§ **What to work on**
What is needed is an exact copy of the entries below, from the line that contains "Firstly, we will" through the final line, both included, and nothing else.
▼
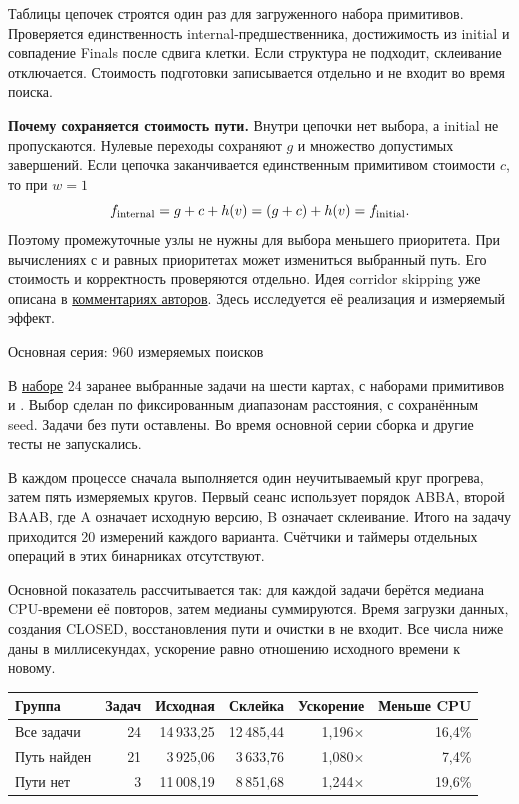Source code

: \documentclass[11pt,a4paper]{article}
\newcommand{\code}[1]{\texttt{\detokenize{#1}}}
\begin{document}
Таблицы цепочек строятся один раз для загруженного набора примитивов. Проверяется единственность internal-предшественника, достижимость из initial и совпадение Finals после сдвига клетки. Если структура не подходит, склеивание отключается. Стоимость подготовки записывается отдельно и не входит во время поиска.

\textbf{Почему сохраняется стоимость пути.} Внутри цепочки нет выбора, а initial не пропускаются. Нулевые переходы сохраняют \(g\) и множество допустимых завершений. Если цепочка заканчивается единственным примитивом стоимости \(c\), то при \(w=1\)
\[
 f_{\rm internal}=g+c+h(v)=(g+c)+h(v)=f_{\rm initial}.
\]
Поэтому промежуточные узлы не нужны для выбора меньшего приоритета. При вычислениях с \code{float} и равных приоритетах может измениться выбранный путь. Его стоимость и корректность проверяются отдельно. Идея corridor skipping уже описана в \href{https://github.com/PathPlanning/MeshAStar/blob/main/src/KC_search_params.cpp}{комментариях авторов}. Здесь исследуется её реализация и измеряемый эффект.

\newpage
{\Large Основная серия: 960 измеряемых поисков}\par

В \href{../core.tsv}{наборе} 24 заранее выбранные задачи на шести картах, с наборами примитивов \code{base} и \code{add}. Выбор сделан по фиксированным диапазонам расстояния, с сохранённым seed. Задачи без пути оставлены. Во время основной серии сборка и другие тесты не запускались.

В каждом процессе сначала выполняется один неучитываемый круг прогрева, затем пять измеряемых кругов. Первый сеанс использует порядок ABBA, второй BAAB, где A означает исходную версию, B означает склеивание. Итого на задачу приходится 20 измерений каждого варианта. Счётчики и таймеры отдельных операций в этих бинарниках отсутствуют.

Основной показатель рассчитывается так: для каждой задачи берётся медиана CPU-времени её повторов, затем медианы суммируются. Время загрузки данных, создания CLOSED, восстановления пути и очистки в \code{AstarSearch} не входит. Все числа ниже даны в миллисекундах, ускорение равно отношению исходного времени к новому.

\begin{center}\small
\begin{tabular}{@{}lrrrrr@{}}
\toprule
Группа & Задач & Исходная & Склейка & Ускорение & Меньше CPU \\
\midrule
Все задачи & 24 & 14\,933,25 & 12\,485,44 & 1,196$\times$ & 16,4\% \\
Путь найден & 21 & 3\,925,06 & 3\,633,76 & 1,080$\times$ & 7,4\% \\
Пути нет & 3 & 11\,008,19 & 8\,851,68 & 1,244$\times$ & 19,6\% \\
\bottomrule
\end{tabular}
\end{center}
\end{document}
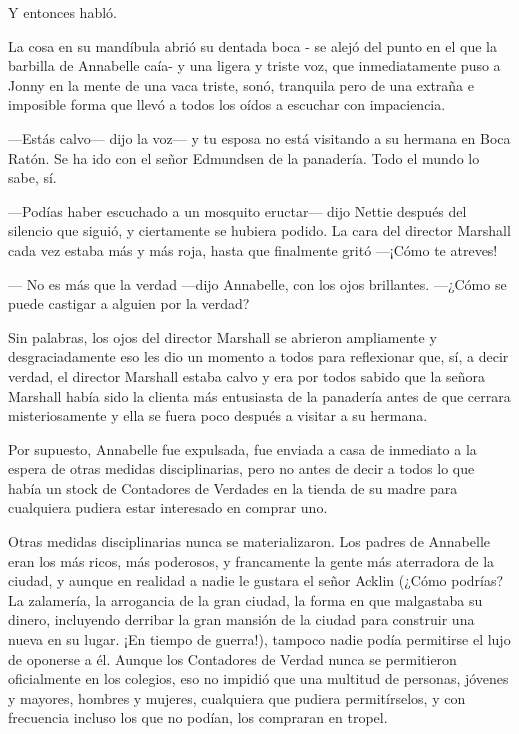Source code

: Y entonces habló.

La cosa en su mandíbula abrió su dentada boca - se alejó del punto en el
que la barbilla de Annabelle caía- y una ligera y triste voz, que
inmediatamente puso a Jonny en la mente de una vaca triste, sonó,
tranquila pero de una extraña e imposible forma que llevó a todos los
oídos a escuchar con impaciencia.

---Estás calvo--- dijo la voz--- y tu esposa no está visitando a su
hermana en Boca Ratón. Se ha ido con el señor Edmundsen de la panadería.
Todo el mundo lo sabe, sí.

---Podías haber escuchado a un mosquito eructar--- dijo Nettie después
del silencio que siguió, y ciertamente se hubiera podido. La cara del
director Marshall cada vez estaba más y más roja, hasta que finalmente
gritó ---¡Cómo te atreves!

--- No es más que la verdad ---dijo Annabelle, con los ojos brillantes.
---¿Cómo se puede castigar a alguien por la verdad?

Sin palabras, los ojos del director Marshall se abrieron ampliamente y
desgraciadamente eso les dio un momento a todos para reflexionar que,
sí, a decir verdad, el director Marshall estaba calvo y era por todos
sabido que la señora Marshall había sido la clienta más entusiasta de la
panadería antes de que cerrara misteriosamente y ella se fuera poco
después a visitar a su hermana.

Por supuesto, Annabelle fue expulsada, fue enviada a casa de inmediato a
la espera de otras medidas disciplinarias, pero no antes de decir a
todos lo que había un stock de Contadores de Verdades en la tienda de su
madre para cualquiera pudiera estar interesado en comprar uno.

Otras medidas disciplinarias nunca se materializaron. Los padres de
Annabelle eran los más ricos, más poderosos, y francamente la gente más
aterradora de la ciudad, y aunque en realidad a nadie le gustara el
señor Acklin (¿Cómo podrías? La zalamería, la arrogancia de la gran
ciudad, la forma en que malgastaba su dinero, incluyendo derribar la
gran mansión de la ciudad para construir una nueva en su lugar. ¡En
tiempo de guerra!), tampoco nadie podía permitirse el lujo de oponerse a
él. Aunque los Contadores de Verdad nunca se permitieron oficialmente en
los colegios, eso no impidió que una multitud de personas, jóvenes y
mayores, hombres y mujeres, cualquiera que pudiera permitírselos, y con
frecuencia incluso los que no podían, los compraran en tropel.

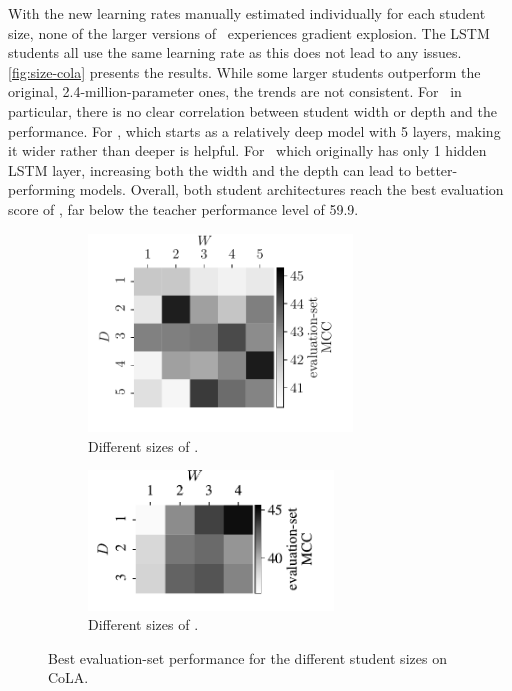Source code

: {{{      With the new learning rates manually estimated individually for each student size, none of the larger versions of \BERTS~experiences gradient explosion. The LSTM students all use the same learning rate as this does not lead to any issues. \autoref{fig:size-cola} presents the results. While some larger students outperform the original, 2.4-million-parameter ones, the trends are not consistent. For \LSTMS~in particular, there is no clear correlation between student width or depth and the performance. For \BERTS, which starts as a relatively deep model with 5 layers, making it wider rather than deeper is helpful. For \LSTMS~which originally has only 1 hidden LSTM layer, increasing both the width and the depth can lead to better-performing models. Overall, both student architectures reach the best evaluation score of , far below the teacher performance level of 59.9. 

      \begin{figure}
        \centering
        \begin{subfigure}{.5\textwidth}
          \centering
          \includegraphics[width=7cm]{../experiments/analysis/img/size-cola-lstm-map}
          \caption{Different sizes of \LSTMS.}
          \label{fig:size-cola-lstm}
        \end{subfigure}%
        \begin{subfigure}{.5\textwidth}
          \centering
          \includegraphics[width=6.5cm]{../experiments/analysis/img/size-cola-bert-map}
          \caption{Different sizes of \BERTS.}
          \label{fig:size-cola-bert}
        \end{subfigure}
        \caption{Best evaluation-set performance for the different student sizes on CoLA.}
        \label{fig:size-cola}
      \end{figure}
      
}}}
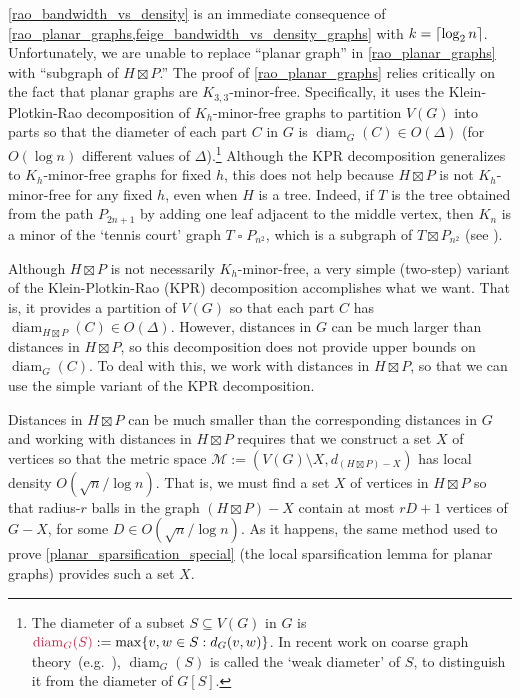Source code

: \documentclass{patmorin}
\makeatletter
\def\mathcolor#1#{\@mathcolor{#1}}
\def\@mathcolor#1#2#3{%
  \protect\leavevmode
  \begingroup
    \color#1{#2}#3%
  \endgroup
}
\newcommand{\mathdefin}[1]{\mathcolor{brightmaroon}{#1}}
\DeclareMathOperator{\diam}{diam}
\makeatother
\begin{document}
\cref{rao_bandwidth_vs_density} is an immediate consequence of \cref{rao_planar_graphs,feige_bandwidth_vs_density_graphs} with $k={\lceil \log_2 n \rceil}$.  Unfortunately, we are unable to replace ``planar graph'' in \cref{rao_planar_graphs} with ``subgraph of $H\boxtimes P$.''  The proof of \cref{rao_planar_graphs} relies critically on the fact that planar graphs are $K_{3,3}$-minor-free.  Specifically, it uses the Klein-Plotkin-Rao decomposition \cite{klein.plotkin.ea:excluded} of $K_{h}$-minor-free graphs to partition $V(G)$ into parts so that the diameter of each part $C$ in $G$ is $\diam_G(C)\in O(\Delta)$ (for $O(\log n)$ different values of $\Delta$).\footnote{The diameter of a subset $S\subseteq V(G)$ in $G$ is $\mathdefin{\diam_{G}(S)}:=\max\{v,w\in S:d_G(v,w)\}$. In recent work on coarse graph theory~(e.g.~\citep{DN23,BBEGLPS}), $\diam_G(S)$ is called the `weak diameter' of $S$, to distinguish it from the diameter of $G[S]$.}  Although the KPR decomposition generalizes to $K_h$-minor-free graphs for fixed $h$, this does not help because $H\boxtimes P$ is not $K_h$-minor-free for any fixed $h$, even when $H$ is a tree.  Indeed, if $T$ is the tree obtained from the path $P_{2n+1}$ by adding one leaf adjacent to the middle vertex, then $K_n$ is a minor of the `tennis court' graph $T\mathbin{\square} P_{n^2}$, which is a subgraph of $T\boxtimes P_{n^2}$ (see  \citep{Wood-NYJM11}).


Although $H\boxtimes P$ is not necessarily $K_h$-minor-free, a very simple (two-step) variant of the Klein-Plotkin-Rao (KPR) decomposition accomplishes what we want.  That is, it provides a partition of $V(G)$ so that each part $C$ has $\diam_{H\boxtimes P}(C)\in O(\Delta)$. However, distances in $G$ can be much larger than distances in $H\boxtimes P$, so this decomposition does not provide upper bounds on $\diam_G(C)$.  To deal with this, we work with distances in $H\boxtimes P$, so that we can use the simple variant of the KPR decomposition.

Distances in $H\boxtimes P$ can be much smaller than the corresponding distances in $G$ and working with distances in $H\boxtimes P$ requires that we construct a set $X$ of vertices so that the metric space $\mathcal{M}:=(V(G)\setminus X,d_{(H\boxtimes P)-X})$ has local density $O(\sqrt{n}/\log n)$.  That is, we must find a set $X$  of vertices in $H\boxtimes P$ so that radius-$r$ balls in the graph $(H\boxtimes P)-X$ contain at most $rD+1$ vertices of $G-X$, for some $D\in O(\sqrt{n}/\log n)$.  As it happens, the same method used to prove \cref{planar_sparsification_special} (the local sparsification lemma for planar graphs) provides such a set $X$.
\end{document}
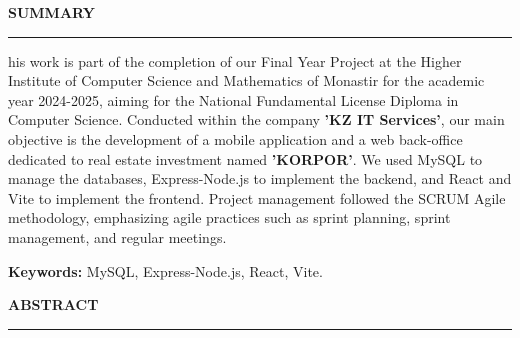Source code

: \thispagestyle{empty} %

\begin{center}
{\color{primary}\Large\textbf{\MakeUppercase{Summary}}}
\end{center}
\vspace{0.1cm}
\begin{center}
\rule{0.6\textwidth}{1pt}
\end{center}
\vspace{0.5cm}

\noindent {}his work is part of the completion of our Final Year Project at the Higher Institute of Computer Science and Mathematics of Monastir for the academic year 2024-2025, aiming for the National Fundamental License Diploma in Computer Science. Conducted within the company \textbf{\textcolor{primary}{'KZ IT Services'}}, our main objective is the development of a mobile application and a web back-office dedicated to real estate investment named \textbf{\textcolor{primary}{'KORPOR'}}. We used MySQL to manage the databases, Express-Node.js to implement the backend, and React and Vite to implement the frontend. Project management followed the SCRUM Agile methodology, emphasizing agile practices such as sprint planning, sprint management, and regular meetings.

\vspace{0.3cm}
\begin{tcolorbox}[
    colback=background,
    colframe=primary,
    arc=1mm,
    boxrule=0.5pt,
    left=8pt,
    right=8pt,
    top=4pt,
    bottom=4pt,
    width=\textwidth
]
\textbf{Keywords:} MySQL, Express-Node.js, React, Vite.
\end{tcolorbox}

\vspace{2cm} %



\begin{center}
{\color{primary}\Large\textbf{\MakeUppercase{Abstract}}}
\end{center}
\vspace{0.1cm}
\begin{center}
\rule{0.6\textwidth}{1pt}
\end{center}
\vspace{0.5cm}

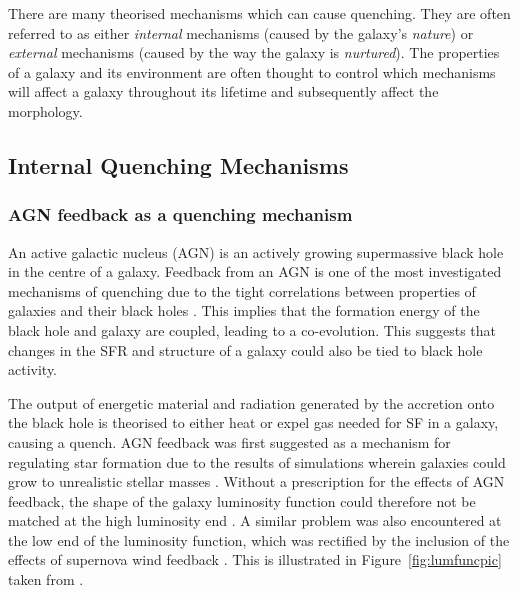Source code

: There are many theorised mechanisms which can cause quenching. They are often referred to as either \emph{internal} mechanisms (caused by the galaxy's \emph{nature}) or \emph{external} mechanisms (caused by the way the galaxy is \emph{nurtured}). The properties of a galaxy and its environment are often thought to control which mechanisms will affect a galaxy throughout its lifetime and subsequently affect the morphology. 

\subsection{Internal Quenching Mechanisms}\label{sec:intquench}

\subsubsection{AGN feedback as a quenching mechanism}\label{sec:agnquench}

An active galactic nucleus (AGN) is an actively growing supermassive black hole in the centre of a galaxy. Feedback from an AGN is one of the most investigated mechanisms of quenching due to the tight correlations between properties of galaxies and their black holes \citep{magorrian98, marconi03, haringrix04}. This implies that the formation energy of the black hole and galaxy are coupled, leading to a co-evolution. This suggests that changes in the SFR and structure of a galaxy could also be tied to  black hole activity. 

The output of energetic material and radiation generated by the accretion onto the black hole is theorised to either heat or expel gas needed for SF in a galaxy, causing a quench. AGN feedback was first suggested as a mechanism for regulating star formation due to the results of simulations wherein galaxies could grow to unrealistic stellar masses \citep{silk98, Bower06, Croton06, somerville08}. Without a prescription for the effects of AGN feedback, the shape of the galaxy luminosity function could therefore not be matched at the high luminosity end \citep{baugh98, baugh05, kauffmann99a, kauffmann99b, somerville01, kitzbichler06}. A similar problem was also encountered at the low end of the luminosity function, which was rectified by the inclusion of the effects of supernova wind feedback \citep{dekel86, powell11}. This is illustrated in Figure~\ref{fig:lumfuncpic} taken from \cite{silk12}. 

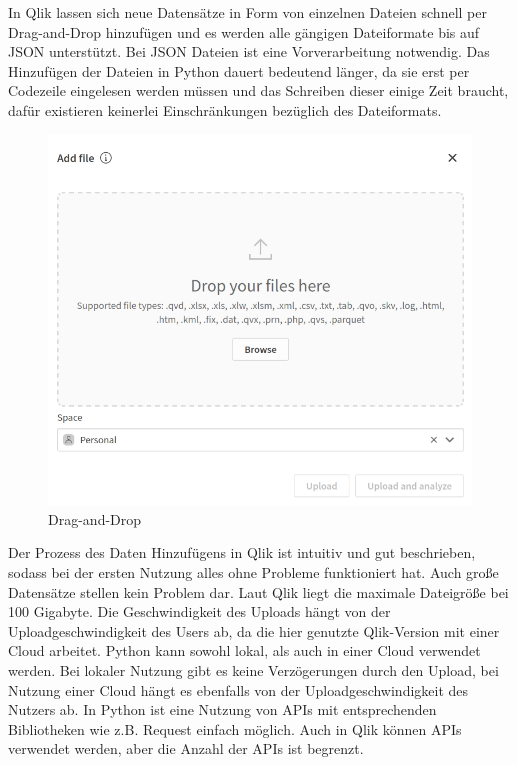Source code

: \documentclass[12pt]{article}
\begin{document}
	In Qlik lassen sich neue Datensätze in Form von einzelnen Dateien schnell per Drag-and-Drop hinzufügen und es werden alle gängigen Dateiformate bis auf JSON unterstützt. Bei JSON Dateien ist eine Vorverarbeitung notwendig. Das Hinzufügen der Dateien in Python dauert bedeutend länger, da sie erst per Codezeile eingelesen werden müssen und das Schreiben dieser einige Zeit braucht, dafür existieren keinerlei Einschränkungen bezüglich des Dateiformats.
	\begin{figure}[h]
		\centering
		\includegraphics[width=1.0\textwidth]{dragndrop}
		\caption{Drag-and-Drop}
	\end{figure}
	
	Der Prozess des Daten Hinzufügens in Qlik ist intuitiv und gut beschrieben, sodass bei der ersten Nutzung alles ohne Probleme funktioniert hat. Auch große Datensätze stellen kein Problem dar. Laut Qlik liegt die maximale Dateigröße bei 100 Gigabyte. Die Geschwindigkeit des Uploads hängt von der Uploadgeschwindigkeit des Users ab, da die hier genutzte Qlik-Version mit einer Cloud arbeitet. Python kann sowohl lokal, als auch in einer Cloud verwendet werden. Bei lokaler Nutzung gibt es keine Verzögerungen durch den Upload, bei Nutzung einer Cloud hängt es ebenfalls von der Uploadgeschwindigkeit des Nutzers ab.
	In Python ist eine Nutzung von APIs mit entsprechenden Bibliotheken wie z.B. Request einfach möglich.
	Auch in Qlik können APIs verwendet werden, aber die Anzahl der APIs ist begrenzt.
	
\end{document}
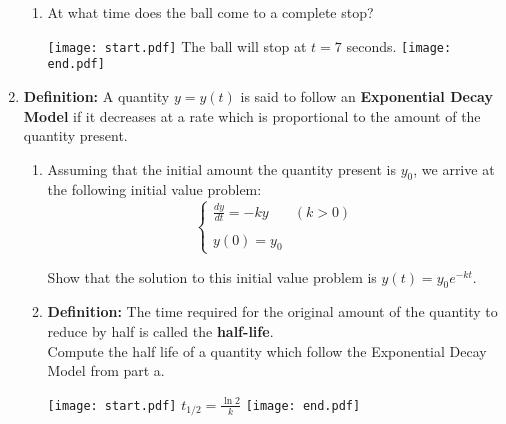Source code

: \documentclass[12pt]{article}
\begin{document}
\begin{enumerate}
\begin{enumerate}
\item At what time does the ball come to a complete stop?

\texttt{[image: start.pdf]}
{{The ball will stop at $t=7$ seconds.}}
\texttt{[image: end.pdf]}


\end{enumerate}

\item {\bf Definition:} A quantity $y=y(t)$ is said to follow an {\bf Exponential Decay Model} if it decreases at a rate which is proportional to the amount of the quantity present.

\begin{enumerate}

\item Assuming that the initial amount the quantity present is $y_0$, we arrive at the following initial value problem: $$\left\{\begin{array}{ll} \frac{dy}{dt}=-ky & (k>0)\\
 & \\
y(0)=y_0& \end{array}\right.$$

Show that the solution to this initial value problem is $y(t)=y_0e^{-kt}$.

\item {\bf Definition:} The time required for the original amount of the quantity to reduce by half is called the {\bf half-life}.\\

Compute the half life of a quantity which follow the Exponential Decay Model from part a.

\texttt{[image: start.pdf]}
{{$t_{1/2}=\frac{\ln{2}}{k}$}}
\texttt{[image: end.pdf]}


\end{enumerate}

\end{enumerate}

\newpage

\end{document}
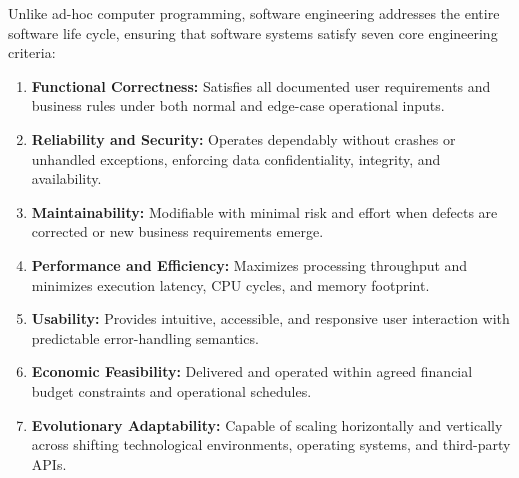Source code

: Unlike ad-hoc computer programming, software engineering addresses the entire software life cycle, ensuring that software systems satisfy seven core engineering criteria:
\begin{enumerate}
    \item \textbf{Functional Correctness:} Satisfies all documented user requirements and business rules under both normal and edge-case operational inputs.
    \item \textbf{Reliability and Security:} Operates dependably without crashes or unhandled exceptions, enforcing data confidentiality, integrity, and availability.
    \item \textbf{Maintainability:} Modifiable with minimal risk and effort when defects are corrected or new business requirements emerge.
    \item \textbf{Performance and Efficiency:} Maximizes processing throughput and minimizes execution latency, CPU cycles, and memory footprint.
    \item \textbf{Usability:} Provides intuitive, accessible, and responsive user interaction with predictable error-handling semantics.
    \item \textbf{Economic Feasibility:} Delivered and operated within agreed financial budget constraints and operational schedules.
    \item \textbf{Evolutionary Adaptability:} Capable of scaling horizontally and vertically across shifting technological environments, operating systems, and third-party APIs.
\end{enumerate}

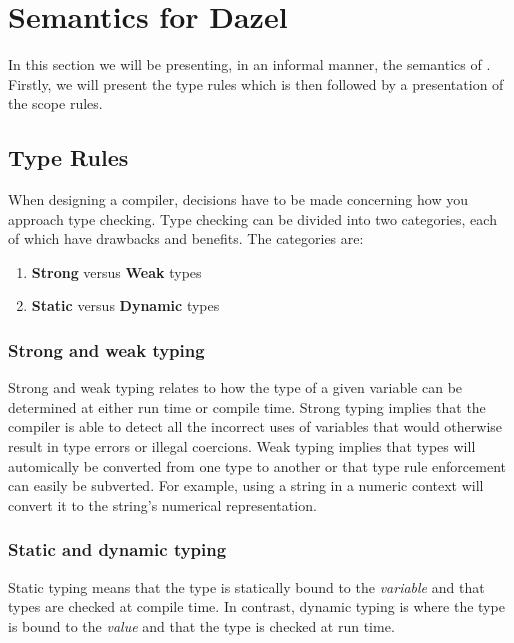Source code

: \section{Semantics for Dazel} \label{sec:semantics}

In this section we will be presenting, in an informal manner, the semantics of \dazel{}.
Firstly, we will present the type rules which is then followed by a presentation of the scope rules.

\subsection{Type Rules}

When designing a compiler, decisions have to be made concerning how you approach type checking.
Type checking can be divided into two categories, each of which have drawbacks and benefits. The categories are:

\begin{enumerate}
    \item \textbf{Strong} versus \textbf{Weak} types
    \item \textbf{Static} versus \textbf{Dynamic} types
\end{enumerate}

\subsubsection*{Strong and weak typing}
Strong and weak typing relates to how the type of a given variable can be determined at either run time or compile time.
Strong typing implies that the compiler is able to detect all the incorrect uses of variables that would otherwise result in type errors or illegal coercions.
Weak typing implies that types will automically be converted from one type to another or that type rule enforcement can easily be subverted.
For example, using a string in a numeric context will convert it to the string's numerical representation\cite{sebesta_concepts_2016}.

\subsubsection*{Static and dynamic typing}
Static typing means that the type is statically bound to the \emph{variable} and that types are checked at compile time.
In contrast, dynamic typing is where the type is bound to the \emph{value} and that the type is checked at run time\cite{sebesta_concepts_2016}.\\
▲
§ **Task output**
Firstly, we will present the type rules which is then followed by a presentation of the scope rules.

\subsection{Type Rules}

When designing a compiler, decisions have to be made concerning how you approach type checking.
Type checking can be divided into two categories, each of which have drawbacks and benefits. The categories are:

\begin{enumerate}
    \item \textbf{Strong} versus \textbf{Weak} types
    \item \textbf{Static} versus \textbf{Dynamic} types
\end{enumerate}

\subsubsection*{Strong and weak typing}
Strong and weak typing relates to how the type of a given variable can be determined at either run time or compile time.
Strong typing implies that the compiler is able to detect all the incorrect uses of variables that would otherwise result in type errors or illegal coercions.
Weak typing implies that types will automically be converted from one type to another or that type rule enforcement can easily be subverted.
For example, using a string in a numeric context will convert it to the string's numerical representation\cite{sebesta_concepts_2016}.

\subsubsection*{Static and dynamic typing}
Static typing means that the type is statically bound to the \emph{variable} and that types are checked at compile time.
In contrast, dynamic typing is where the type is bound to the \emph{value} and that the type is checked at run time\cite{sebesta_concepts_2016}.\\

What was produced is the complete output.